Al final, en la última viñeta, el niño está en el suelo despanzurrado porque la rama se ha roto. Yo nunca me he subido a una higuera porque no las había ni en el patio de la escuela ni en el parque ni en la playa donde íbamos los veranos, pero pienso ahora que Adelita debía de saberlo. Dorotea, así se llama la mujer que cuelga de la rama, sólo puede ahorcarse en esta higuera, precisamente en esta higuera. O tal vez no es cierto que esté colgando de una rama, tal vez lo imagino yo, o invento y sueño su balanceo y por eso no se rompe la rama, porque los sueños pueden ser como queramos. Los sueños los inventamos, los hacemos a medida para que encajen en una realidad que nos hubiera gustado de otro modo. Y si ella quiere ahorcarse en esta rama de esta higuera, poco importa que la rama pueda o no pueda sostener su peso el tiempo suficiente para que la cuerda que da vueltas alrededor del cuello le corte la respiración o le rompa el cogote, que tampoco sé si podría, porque su cuerpo es tan menudo, aunque por lo ancho y lo corpulento de su tórax parece pesado. La veo así porque necesito un final para la historia, y después de tanto buscar me encuentro con que tiene razón la carnicera, o la mujer del almacén, no sé cuál de las dos lo dijo, no puede tener otro final, tarde o temprano tenía que ser así, porque los caminos que nos vamos formando cone los años nos conducen sin remedio hacia un único final predecible y posible ya cuando entramos en la vorágine de la primera obsesión, un final que corrobora la muerte, sin que la muerte sea necesariamente ese final. Así, sea cierto o no que Dorotea o Adelita se ha ahorcado y cuelga de la rama de esta higuera en aquel claro al fondo del valle, sí lo es que éste ha de ser su final, así lo veo yo desde esta ventana cegada también para mí como cegado está para mí el término irreversible al que me aboco. O tal vez sí que lo que quiero con esta última escena no es encontrarle un final a Dorotea, sino a la historia o, mejor aún, lo que estoy haciendo no es otra cosa que contar mi propia historia, dando siempre vueltas a lo mismo con otro aspecto y otro enfoque, y así yo también me voy envolviendo en una soga, convencida de que no es la mía, una soga que me inmoviliza cada vez más, hasta que me convierto en un mero paquete, un bulto, que apenas interviene en su propio devenir.
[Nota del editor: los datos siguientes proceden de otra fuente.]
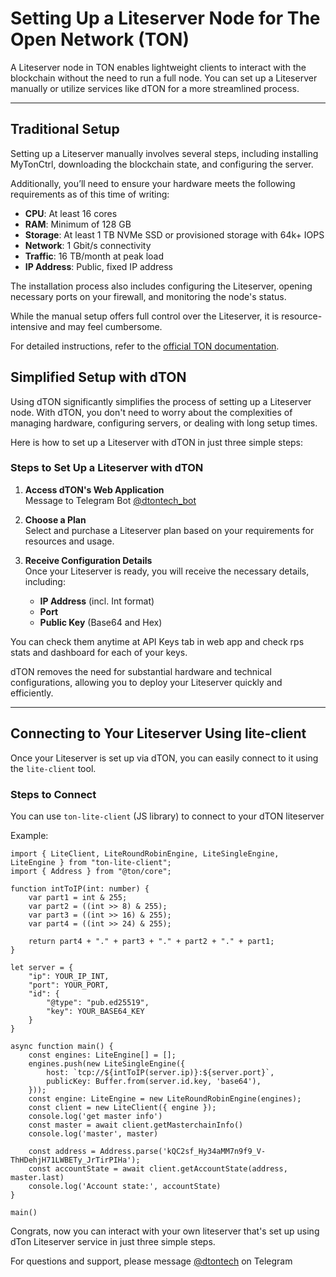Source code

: # Setting Up a Liteserver Node for The Open Network (TON)

A Liteserver node in TON enables lightweight clients to interact with the blockchain without the need to run a full node. You can set up a Liteserver manually or utilize services like dTON for a more streamlined process.

---

## Traditional Setup

Setting up a Liteserver manually involves several steps, including installing MyTonCtrl, downloading the blockchain state, and configuring the server.

Additionally, you’ll need to ensure your hardware meets the following requirements as of this time of writing:

- **CPU**: At least 16 cores
- **RAM**: Minimum of 128 GB
- **Storage**: At least 1 TB NVMe SSD or provisioned storage with 64k+ IOPS
- **Network**: 1 Gbit/s connectivity
- **Traffic**: 16 TB/month at peak load
- **IP Address**: Public, fixed IP address

The installation process also includes configuring the Liteserver, opening necessary ports on your firewall, and monitoring the node's status.

While the manual setup offers full control over the Liteserver, it is resource-intensive and may feel cumbersome.

For detailed instructions, refer to the [official TON documentation](https://docs.ton.org/v3/guidelines/nodes/running-nodes/liteserver-node).

## Simplified Setup with dTON

Using dTON significantly simplifies the process of setting up a Liteserver node. With dTON, you don't need to worry about the complexities of managing hardware, configuring servers, or dealing with long setup times.

Here is how to set up a Liteserver with dTON in just three simple steps:

### Steps to Set Up a Liteserver with dTON

1. **Access dTON's Web Application**  
   Message to Telegram Bot [@dtontech_bot](https://t.me/dtontech_bot)

2. **Choose a Plan**  
   Select and purchase a Liteserver plan based on your requirements for resources and usage.

3. **Receive Configuration Details**  
   Once your Liteserver is ready, you will receive the necessary details, including:
   - **IP Address** (incl. Int format)
   - **Port**
   - **Public Key** (Base64 and Hex)

You can check them anytime at API Keys tab in web app and check rps stats and dashboard for each of your keys.

dTON removes the need for substantial hardware and technical configurations, allowing you to deploy your Liteserver quickly and efficiently.

---

## Connecting to Your Liteserver Using lite-client

Once your Liteserver is set up via dTON, you can easily connect to it using the `lite-client` tool.

### Steps to Connect

You can use `ton-lite-client` (JS library) to connect to your dTON liteserver

Example:
```
import { LiteClient, LiteRoundRobinEngine, LiteSingleEngine, LiteEngine } from "ton-lite-client";
import { Address } from "@ton/core";

function intToIP(int: number) {
    var part1 = int & 255;
    var part2 = ((int >> 8) & 255);
    var part3 = ((int >> 16) & 255);
    var part4 = ((int >> 24) & 255);

    return part4 + "." + part3 + "." + part2 + "." + part1;
}

let server = {
    "ip": YOUR_IP_INT,
    "port": YOUR_PORT,
    "id": {
        "@type": "pub.ed25519",
        "key": YOUR_BASE64_KEY
    }
}

async function main() {
    const engines: LiteEngine[] = [];
    engines.push(new LiteSingleEngine({
        host: `tcp://${intToIP(server.ip)}:${server.port}`,
        publicKey: Buffer.from(server.id.key, 'base64'),
    }));
    const engine: LiteEngine = new LiteRoundRobinEngine(engines);
    const client = new LiteClient({ engine });
    console.log('get master info')
    const master = await client.getMasterchainInfo()
    console.log('master', master)

    const address = Address.parse('kQC2sf_Hy34aMM7n9f9_V-ThHDehjH71LWBETy_JrTirPIHa');
    const accountState = await client.getAccountState(address, master.last)
    console.log('Account state:', accountState)
}

main()
```

Congrats, now you can interact with your own liteserver that's set up using dTon Liteserver service in just three simple steps.

For questions and support, please message [@dtontech](https://t.me/dtontech) on Telegram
Pero la higuera, ahora me doy cuenta, no está donde debería estar, no hay paisaje, la higuera nace en mi cama, dentro de mi habitación, que no es la mía, sino la terraza de un bar del mercado, y tal vez la que está en el paisaje, en el lugar donde debería estar la higuera, soy yo, pero no tan lejos que no pueda verle los ojos abiertos y fijos en sus propios pies, pequeños y abultados, que se balancean sobre las almohadas. Quiero acercarme a ella, pero tengo los pies hundidos en un suelo pegajoso del que no puedo desprenderme, y es que el miedo, sí, el miedo me tiene atenazada, y aunque supiera volar, aunque pudiera, que puedo hacerlo ahora que estoy dormida, no me dejaría esa melaza que me aprisiona, pero tengo que llegar como sea a ella, tal vez alargando los brazos sobre los campos y los árboles y amarrándome a las nubes, intento levantarlos mirando al cielo pero no puedo, y cuando vuelvo a mirarg Adelita ya no está, ni la higuera plantada en mi cama, ni la cuerda, ni siquiera la cama, aunque lo que yo quiero ahora es desprenderme del suelo, pero es imposible, cada vez la melaza me cubre más, ahora ya llega a las piernas y me doy cuenta de que llegará a las rodillas.

¿Cómo le voy a dar el dinero ahora? Estará en Francia y no podré dárselo y su marido morirá porque no tiene Seguridad Social ni puede cobrar la pensión porque tiene que atravesar la calle y está llena de guardias civiles con capa y tricornio y guantes blancos que caminan unos tras otros al compás de una música estridente, una marcha militar que me lleva a gritar pidiendo ayuda y un hilo de voz previene de mi presencia al sargento Hidalgo, que dirige el pelotón.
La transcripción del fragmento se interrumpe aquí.